Table of Contents
- Convolutional neural network implementation
- Video Explanation
Convolutional neural network implementation
- To implement CNN on Pytorch we have to import torch, torchvision, torchvision.nn, torchvision.transforms, torchvision.datasets, torch.autograd and variable.
- We have chosen a number of epochs as 10. we can select our own batch size to optimize our models, as discussed in the previous content, here we are choosing the batch size as 100 and the learning point as 0.001.
- Now we will briefly discuss the torchvision.transforms function, so it is a class that has a method called .compose that lets you standardize your dataset. So it works by passing on the list of transformations inside the compose method as you can see in figure 1, so here we have transforms.ToTensor () and we have also used transform.Normalise(). So our normalization constant is for height is 0.1307 and width is 0.3081.
- Then we are creating a folder call data were we are keeping our dataset as you can see the figure 1, as you can see this is a fashion_MNIST data set
Once our loading is done for the previous process we can move forward with the next loading process by loading our data using a data loader, as you can see in figure2, which will be the structure of the convolutional neural network.
- As you can see in figure 2, we are using two CNN layers. As we have discussed in the before content, we can choose the convolutional layer and pooling layer, and later on we can pass it on to the multi-layer perceptron which eventually gives us the classification, or I can say the probabilities.
- In the first convolutional layer, we have 32 output channels as you can see the figure 2, one input channel in which the kernel size is 5, which means there are 5 filters. The stride is 1, as we have discussed before we can down samples in two ways one is stridden convolution and another one is padding and max pooling. So here in the figure-2, you can see we are using pooling for down sampling, so the padding is 2 x 2 which means it adds two layers of zeros on each that means on all four sides.
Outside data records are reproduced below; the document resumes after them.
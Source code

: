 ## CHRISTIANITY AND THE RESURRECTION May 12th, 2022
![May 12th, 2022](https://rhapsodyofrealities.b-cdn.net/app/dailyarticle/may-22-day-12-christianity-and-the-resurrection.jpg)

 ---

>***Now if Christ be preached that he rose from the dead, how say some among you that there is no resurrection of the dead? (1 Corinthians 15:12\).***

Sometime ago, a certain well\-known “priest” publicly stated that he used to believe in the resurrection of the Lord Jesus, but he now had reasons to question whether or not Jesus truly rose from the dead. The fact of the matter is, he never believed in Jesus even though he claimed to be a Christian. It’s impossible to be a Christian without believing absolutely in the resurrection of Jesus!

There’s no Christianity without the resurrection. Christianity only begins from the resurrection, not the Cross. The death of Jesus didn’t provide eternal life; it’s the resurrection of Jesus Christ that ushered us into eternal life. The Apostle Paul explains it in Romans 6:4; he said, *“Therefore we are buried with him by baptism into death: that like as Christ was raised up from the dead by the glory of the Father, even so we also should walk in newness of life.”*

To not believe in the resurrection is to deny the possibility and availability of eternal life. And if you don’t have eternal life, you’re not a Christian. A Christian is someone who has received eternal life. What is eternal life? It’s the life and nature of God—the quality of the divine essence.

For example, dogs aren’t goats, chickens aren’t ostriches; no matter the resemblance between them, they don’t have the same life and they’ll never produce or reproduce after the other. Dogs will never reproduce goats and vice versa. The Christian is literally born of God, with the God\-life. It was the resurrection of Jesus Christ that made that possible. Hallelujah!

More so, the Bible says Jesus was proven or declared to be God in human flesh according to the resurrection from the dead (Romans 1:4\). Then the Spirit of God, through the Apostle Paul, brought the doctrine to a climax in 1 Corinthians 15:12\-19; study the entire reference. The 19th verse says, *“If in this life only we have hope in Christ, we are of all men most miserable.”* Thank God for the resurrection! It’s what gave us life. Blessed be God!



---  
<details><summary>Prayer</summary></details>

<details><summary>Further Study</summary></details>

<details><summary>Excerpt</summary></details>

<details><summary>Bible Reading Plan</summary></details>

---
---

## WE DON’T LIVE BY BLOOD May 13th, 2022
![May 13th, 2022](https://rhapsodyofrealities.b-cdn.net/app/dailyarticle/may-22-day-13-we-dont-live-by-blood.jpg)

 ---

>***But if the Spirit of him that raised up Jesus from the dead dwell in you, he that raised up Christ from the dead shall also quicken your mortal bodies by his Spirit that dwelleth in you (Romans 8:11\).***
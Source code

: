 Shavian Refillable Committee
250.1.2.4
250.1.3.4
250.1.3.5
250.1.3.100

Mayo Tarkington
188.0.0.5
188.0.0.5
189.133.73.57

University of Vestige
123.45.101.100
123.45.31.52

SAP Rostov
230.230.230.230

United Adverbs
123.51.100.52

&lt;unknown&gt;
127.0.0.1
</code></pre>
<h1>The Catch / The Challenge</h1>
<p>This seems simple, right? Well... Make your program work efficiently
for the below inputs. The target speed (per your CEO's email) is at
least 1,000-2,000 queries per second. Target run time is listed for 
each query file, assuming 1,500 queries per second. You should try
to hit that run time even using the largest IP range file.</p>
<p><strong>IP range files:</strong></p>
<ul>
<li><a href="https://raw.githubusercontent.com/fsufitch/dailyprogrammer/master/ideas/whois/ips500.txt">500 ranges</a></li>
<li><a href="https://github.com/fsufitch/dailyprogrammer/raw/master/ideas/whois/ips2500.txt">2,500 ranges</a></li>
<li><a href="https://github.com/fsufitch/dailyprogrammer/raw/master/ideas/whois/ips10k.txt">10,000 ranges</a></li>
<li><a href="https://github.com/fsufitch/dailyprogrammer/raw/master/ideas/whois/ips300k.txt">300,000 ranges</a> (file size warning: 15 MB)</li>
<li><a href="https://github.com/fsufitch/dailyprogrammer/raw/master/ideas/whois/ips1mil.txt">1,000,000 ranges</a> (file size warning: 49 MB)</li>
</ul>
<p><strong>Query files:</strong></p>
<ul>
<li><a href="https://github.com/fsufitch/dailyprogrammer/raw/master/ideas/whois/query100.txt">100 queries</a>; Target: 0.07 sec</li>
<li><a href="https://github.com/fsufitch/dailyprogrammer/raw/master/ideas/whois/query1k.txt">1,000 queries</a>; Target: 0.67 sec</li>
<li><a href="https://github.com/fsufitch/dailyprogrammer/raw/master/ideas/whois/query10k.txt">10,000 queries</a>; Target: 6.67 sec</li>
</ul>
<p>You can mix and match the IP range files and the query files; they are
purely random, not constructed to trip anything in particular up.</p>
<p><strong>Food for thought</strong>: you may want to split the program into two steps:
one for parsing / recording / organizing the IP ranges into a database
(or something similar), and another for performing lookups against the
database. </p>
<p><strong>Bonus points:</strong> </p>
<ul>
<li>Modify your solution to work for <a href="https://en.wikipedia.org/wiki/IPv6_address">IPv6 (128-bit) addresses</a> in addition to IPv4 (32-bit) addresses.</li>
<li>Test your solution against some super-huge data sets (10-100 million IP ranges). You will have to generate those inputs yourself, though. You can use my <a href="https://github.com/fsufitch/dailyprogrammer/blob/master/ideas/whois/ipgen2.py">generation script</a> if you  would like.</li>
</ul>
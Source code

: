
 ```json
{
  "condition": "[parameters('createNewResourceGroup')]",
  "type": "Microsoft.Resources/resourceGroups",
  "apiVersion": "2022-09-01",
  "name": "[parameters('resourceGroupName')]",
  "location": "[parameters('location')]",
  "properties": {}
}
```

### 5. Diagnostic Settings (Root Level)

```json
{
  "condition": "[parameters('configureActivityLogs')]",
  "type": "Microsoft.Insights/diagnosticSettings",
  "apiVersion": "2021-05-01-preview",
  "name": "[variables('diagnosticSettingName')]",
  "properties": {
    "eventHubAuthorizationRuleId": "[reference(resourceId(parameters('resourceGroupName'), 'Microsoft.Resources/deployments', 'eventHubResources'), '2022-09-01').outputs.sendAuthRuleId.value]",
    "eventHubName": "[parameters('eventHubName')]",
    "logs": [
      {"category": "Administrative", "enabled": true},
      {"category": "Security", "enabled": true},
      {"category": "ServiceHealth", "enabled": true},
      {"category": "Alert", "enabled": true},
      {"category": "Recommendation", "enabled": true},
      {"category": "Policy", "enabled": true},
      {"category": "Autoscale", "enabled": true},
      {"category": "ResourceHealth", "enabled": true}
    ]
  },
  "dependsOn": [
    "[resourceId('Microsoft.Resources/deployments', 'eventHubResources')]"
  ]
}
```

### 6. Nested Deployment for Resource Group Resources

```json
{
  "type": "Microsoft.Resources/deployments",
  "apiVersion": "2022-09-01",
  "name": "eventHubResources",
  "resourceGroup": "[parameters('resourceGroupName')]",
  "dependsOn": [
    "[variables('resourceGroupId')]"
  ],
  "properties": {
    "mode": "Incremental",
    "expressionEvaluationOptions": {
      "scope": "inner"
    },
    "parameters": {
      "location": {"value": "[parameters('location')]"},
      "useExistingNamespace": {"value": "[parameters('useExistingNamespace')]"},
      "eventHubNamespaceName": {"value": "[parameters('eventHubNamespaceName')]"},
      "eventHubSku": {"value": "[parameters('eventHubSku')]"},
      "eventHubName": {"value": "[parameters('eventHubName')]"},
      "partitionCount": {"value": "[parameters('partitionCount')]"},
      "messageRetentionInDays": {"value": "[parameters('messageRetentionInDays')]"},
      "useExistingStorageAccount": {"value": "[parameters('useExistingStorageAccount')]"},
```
- The activation function is Relu and we are using max pool today, as you can remember that the pulling layer can be implemented using two functions which is maxpool2d and average pool2d. Here we are using maxpool2d and the stride is 2 so that we can down sample.
- In figure 2 , you can see that we have 32 input channels, 64 output channels, 5 filters, stride is 1 and padding is 2. The activation layer is again Relu and maxpool2d are being used for pooling.
- Then there is a linear function, after the convolution and pooling you have to implement an MLP, MLP we are using the linear layer, so here we have two multi-layer perceptrons which are 7*7*64 input channels and 1000 output channels and the second one has 1000 input channels and 10 output channels, the output channel has defined as 10 because we have 10 classes. And then we put everything inside the forward pass and then we have to define a backward so that we can calculate the backward function.
- Then we create the class of ConvNet and all the other structures we have discussed before.
- So first we have instantiated the ConvNet class and then a loss is a cross-entropy loss and the optimizer is the ADAM.
- So lets train the model and after we train the model we can calculate the test accuracy of our model, so here we are calling directly as model.eval(), which lets us implement the model in the test dataset and to calculate the accuracy we are creating certain for loop in that we are calculating the highest rate of probability level and we are also calculating how many of them are equal to the actual levels. And then we are summing them up to calculate, to check whether how many of them are correct and here we are calculating the percentage.
- After running the code we can see that the accuracy of our model is 90.78 percent, which is a really good value.